Cons of Micro Inverters
Some drawbacks of micro inverters include:
- These inverters feature high-tech and expensive equipment. So, their capital cost is also high, i.e. at least $1000 more than any other system.
- Micro inverters are tiny roads installed with solar panels. So, you must not use them if you live in a stormy region.
- If one of the micro-inverters fails, you will have to detect every single one to see which is causing the trouble. This is quite tasking.
What is a String Inverter?
The working of a string inverter is quite different from the previous one. It connects the entire solar system to a main component instead of linking one to each panel. As a result, they form a string of solar panels. One of the reasons why people call them “solar industry standards” is that they’ve been there for a very long time. You may subdivide the panels into different inverters because of the design specifications. For example, four panels can form three strings, indicating that there are 12 panels in the system.
The size of the string inverter decides the number of panels in the system. Larger-sized inverters can accommodate more panels and vice versa. But ensure you perform string sizing before installing a string inverter at home.
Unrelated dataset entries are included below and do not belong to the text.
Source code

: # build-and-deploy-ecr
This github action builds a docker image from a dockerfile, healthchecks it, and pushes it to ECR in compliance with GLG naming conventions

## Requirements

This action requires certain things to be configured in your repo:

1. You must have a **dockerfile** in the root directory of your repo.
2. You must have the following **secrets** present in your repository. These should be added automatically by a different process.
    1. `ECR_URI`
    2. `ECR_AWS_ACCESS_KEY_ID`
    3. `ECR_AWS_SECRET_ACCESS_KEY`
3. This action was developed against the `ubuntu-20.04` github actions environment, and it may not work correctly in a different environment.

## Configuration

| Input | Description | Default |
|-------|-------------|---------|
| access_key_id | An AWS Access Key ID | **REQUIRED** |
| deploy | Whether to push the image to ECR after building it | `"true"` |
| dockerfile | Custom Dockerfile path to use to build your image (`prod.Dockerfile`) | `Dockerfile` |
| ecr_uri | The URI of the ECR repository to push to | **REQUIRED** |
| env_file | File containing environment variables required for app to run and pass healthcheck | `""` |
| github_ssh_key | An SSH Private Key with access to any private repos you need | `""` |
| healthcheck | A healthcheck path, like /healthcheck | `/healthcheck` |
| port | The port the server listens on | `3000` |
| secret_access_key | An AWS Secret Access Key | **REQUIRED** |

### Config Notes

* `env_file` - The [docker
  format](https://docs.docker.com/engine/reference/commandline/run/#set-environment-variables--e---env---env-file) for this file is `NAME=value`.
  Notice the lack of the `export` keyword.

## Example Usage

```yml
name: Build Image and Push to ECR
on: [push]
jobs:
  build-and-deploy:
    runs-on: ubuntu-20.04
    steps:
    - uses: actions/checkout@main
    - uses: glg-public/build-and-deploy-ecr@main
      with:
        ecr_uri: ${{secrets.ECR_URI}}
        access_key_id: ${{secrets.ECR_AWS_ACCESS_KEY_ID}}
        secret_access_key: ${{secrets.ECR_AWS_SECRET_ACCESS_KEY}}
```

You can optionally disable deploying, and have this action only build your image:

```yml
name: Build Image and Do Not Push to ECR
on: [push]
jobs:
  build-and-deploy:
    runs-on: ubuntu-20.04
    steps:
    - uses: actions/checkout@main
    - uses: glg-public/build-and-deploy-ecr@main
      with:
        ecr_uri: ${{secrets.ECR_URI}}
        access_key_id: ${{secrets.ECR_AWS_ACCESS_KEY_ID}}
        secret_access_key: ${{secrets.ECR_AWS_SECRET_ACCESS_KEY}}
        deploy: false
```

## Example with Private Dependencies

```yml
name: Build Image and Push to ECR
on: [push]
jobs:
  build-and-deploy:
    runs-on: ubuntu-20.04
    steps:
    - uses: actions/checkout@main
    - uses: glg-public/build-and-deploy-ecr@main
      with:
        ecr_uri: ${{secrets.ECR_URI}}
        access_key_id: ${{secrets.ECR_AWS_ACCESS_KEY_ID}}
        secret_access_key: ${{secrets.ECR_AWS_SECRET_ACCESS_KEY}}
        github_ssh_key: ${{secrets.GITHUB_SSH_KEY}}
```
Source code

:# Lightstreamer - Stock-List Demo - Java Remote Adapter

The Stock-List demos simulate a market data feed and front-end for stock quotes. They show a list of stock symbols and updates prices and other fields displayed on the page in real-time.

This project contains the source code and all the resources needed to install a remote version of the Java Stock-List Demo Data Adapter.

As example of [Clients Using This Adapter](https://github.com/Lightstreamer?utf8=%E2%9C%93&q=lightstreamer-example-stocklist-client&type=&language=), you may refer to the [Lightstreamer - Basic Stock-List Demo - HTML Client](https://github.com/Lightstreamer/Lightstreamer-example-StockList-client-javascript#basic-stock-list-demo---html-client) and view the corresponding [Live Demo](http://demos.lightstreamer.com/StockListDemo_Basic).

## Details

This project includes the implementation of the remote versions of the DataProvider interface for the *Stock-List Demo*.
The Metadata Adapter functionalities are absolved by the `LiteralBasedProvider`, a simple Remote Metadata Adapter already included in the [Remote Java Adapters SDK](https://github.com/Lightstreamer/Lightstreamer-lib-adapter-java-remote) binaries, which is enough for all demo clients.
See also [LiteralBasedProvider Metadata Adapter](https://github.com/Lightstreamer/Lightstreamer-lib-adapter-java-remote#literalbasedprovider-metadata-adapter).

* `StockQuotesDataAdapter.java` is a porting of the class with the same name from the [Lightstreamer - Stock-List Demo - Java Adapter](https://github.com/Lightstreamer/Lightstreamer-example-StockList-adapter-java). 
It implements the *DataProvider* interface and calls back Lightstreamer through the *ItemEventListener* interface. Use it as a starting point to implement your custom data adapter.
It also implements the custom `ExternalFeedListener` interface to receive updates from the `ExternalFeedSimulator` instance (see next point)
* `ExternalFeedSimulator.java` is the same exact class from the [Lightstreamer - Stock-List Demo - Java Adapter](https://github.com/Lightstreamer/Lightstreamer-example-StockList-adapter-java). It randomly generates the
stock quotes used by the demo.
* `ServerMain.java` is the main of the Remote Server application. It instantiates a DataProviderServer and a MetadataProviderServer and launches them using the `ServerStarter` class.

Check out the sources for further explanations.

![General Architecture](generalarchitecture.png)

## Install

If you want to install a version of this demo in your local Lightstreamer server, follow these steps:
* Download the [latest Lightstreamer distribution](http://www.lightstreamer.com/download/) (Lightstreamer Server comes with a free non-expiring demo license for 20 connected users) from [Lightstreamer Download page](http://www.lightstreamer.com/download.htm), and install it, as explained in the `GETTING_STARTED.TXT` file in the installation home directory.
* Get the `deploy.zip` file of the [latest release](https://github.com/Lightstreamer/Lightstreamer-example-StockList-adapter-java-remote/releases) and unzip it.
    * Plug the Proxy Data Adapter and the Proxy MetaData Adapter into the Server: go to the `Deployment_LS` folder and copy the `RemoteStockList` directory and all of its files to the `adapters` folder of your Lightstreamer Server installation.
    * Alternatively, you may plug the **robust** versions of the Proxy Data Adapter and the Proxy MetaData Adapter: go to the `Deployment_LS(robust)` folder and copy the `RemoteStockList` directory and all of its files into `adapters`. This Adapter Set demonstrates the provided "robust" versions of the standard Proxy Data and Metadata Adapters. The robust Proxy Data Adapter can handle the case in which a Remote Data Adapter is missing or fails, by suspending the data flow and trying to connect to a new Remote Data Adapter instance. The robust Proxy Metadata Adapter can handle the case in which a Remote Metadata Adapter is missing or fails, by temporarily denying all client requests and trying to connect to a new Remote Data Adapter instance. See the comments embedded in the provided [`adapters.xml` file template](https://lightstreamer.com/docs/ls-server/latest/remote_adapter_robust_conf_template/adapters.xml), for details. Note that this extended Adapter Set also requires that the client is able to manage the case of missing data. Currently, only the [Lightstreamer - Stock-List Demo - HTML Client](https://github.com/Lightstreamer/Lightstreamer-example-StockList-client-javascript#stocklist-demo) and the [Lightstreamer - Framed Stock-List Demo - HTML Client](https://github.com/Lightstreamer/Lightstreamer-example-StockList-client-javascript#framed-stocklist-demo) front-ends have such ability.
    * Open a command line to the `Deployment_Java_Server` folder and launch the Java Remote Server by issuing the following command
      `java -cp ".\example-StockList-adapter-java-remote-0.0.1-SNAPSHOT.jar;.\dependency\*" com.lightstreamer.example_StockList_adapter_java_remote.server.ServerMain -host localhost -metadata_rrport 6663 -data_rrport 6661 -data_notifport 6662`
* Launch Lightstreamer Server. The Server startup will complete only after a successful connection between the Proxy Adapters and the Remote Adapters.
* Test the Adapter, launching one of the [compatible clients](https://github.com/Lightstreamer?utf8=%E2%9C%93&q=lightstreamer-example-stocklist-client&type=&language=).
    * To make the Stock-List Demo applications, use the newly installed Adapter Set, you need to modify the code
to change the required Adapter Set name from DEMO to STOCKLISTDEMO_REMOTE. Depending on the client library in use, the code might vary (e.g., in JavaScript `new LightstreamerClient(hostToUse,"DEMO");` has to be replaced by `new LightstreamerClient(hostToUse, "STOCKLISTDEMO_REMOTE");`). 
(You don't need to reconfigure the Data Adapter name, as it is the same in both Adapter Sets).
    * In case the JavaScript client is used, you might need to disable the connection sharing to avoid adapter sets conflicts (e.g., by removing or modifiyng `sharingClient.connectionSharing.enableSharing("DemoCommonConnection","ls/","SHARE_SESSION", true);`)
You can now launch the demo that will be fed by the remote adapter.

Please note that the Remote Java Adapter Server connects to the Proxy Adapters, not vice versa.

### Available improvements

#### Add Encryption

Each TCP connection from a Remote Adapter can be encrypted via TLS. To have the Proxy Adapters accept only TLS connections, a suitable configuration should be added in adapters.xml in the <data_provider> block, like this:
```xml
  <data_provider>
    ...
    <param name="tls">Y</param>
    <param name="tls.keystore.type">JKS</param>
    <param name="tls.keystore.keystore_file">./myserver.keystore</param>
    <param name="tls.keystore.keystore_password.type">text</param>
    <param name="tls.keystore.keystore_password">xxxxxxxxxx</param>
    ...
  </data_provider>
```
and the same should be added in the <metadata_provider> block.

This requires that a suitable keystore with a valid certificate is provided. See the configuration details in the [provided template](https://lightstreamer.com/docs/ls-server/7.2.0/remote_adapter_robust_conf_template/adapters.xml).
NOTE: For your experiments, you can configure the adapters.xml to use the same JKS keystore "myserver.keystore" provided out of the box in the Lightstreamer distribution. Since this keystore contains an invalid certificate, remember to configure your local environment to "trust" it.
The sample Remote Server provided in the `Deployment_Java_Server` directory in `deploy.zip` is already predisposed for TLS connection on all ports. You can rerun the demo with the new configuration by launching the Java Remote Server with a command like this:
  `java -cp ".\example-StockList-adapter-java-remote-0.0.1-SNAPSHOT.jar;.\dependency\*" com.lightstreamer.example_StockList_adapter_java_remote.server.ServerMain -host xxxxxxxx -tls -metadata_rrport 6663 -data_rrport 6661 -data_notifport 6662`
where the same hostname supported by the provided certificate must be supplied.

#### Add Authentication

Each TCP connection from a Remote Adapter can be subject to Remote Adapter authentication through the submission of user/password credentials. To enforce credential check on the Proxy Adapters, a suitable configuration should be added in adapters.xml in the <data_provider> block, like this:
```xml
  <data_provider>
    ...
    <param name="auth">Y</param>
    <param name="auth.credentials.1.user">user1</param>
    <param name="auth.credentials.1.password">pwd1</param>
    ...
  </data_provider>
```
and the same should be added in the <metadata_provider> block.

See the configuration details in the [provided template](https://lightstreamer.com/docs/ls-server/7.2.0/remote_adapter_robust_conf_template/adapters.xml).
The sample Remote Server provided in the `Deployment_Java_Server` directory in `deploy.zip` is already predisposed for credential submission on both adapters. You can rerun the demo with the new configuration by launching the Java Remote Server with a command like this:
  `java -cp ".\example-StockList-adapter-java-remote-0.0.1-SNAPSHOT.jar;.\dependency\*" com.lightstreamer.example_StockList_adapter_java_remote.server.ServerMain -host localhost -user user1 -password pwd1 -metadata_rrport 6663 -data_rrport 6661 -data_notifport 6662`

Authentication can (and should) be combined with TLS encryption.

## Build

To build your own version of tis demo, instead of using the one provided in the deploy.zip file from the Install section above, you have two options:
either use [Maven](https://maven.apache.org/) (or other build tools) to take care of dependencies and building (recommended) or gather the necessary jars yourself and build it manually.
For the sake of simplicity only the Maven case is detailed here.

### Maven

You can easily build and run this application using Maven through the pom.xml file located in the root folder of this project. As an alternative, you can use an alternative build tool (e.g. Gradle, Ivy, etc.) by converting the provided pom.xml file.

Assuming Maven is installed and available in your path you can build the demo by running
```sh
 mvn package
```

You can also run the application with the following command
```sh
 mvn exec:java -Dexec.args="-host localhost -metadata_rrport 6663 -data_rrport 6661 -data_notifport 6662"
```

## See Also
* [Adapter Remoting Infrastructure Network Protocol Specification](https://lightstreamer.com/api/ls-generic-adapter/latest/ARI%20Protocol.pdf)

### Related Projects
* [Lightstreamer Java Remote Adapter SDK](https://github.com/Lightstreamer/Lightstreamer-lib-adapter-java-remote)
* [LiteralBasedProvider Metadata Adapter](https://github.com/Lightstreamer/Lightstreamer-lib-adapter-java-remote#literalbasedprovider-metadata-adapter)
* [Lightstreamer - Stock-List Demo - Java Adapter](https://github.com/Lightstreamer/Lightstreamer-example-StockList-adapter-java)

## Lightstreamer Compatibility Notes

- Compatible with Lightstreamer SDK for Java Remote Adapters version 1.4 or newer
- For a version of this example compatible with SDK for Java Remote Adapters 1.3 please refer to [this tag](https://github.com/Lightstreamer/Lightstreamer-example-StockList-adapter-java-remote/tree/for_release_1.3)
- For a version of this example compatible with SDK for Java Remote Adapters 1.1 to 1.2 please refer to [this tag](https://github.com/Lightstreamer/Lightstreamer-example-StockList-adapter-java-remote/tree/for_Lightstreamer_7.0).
Advantages of String Inverters
Here are some of the advantages of these inverters:
- This system allows you to wire all solar panels to a single or very few systems. This makes it cost-effective and less time-consuming.
- One of the things that proves this system’s user-friendliness is you can replace it with ease. Also, if the system fails, you’ll understand that the inverter is not working.
- Taking into account the simplicity of it, there will be fewer chances of wiring mix-ups.
- It is one of the best low-budget options available at the moment.
Even though the system is reliable, string inverters do have some drawbacks as well:
· You have to connect all the panels to one inverter only. So, the power you deliver to the inverter limits the power generated by one panel. It means if one of the panels stops working due to dust accumulated on it, the entire system will have to suffer.
· There is no such option for tracking panels’ performance since they are in a chain. The only thing you can track is the system’s total power output.
· The process of expansion of panels demands a lot of time and cost as well.
· Their lifespan is almost the same as that of solar panels, i.e. 8-10 years. This is less than many other efficient systems.
Micro Inverter vs String Inverter: Which one should you choose?
Each system has certain pros and cons which you must consider before buying it. Some people look for cost-effective options, while others prefer reliability. In this case, you must choose microinverters due to higher efficiency. But their design makes them expensive compared to string inverters.
At the same time, you may look for string inverters if you want easy troubleshooting. Cost-effectiveness is another benefit of them. But features like emergency shutdown won’t be there. So, whatever you want depends on your budget and your preference. It also depends on what qualities you’re looking for in an inverter. Irrespective of that, both systems are good at what they do, i.e. converting DC to AC.
Both systems have different working principles, and choosing one is challenging. Micro inverters are more efficient but costly as well. At the same time, central inverters are easy to troubleshoot but don’t last long enough. So, the choice is all yours depending on all the factors.